Exercise details —
Find the line containing "- **INNER JOIN**" in the entries below. Restate it and each line after it, word for word, up to and including the line containing "- A **cursor**".

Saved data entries
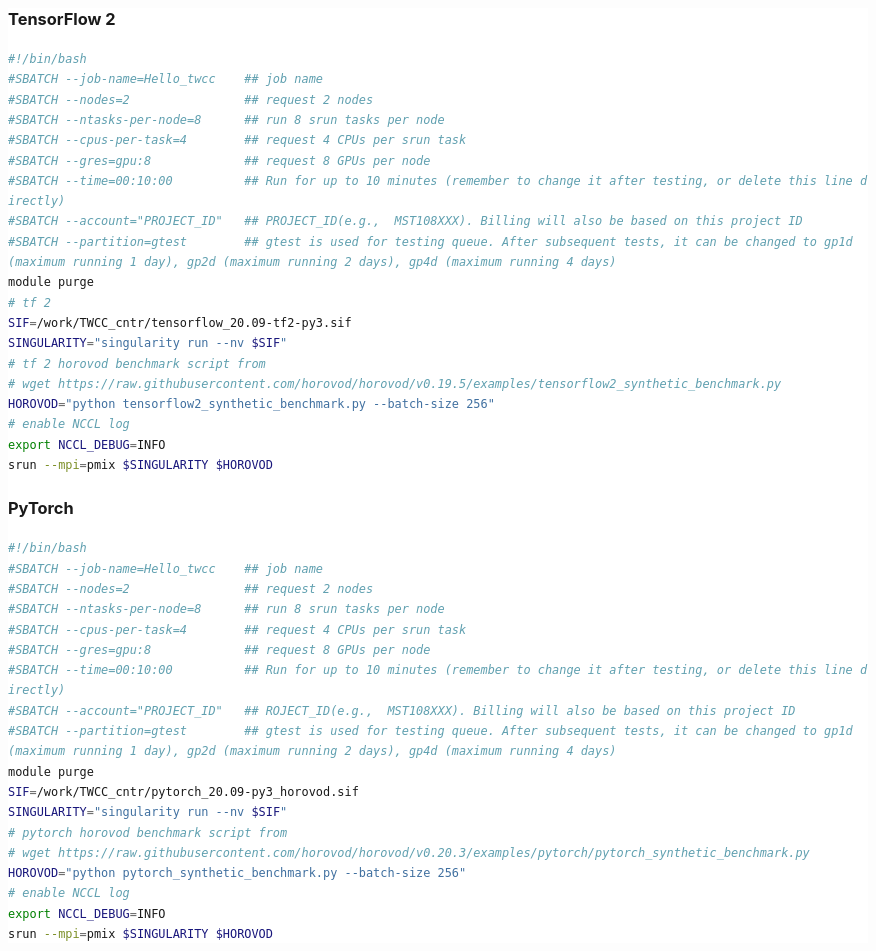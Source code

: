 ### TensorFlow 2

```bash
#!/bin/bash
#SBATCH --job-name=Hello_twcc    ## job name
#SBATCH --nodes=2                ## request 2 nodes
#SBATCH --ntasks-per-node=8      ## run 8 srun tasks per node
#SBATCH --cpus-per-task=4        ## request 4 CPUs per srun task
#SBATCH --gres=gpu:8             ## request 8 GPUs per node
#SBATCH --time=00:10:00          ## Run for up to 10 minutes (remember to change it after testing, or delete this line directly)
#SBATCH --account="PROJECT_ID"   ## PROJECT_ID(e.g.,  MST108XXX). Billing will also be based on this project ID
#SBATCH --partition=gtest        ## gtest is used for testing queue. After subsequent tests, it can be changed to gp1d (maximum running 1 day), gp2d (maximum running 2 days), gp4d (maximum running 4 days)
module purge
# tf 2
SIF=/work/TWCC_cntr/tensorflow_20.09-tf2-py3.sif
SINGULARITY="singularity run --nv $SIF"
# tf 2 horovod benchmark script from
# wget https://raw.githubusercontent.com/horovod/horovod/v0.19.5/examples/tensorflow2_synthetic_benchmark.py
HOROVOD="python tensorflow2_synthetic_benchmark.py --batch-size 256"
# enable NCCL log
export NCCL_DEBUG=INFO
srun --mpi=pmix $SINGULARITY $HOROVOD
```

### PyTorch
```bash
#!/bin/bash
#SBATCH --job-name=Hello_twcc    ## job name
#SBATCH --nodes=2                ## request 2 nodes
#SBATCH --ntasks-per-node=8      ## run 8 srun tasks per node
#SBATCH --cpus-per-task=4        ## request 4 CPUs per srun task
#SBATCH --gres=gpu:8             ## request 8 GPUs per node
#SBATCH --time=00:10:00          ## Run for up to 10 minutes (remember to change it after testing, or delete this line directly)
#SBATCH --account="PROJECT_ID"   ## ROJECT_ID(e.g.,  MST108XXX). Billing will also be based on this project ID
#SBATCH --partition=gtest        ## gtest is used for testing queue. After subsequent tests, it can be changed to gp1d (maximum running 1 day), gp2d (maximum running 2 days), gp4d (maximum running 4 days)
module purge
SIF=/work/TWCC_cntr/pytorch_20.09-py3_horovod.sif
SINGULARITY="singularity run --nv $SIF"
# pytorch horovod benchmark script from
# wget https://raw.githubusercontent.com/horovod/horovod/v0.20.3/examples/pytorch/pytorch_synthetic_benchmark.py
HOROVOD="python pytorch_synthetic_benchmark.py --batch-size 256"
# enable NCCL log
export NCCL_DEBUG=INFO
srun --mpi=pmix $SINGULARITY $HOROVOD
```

...

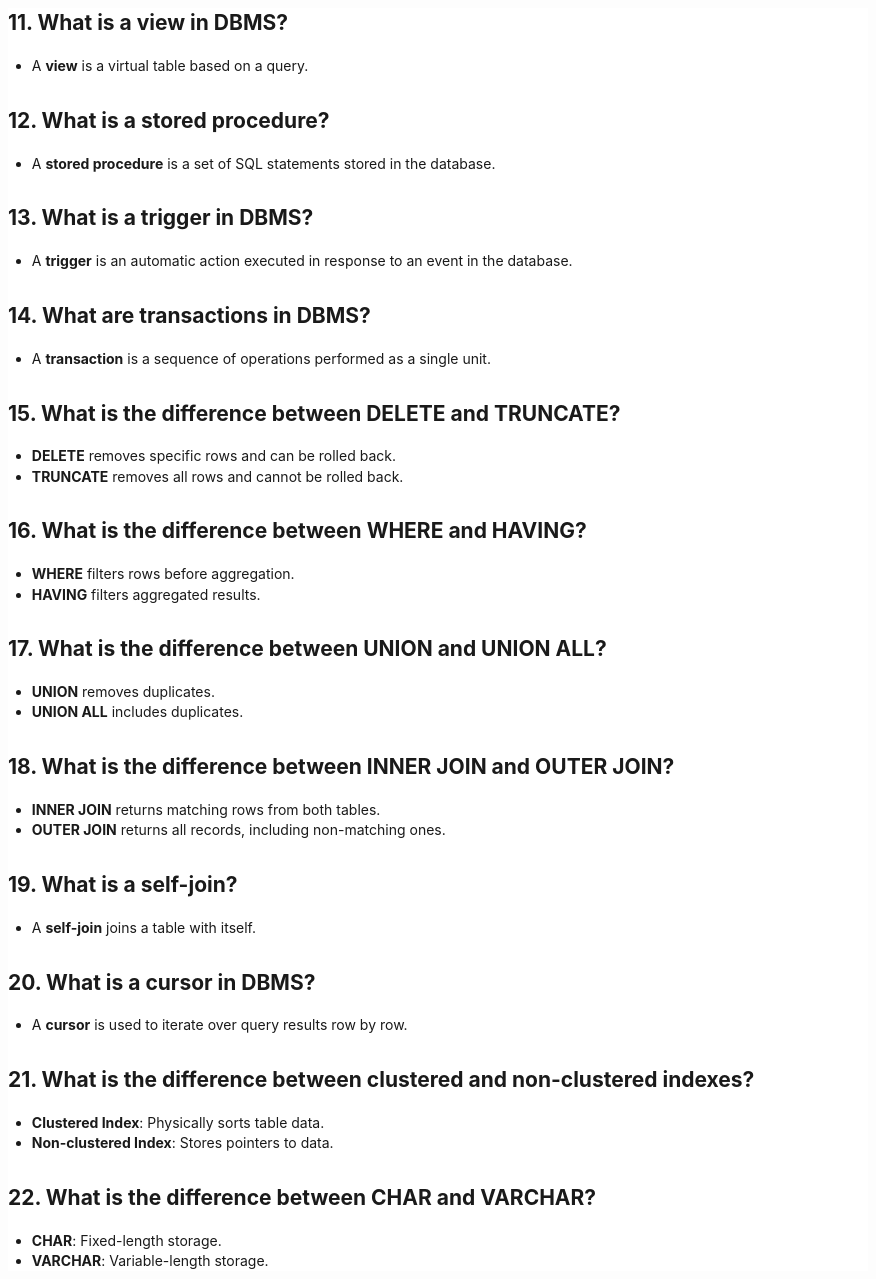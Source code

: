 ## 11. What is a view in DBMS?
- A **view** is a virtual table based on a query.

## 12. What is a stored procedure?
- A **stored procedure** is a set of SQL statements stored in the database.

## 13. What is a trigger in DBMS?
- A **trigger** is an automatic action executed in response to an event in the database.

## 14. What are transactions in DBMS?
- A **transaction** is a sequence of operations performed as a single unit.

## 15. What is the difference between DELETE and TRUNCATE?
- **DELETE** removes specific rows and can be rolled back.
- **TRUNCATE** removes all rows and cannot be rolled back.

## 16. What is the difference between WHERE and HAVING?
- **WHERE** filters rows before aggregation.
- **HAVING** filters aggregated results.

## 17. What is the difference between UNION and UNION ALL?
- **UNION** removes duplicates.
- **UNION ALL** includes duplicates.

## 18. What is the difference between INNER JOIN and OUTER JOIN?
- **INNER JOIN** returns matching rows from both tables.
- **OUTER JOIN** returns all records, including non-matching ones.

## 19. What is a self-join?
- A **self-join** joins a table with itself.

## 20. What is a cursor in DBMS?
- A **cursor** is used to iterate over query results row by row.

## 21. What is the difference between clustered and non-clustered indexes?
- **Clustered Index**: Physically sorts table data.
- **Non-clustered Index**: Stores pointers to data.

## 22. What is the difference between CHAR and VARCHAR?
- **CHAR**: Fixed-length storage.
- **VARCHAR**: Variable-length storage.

Output for this task —
- **INNER JOIN** returns matching rows from both tables.
- **OUTER JOIN** returns all records, including non-matching ones.

## 19. What is a self-join?
- A **self-join** joins a table with itself.

## 20. What is a cursor in DBMS?
- A **cursor** is used to iterate over query results row by row.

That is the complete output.